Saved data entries
• • • • •
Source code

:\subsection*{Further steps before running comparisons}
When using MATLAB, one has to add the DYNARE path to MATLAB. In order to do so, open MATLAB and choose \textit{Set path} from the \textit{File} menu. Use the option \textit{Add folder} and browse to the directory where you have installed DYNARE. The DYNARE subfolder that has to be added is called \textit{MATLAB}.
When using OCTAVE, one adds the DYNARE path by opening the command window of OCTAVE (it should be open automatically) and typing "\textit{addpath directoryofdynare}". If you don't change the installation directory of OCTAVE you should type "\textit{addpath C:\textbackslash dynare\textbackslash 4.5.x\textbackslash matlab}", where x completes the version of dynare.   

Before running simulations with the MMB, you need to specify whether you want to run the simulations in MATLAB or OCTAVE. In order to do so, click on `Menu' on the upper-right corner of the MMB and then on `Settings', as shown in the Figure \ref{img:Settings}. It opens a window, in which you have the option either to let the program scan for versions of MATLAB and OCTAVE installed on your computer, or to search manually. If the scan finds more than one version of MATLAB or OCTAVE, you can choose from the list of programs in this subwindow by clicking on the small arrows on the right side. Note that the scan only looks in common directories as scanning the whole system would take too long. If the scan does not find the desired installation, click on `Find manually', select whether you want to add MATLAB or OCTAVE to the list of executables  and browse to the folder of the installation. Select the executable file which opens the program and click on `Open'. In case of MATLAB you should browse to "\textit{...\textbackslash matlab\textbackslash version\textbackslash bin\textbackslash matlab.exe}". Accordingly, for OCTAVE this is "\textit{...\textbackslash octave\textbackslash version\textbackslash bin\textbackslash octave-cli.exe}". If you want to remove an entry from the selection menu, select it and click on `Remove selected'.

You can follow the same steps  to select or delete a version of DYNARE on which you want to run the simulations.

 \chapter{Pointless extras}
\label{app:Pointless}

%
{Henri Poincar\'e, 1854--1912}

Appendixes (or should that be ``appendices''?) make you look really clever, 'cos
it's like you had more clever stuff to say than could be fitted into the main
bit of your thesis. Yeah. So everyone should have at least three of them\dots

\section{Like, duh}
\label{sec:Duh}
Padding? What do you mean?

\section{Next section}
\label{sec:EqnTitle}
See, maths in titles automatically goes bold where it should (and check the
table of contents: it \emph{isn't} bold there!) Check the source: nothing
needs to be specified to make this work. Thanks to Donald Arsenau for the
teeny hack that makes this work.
• • • • •
Task statement: Lines after the one containing "steps before running" are left out; every line from the start of the entries through that line is restated word for word.

Result of the task:
Source code

:\subsection*{Further steps before running comparisons}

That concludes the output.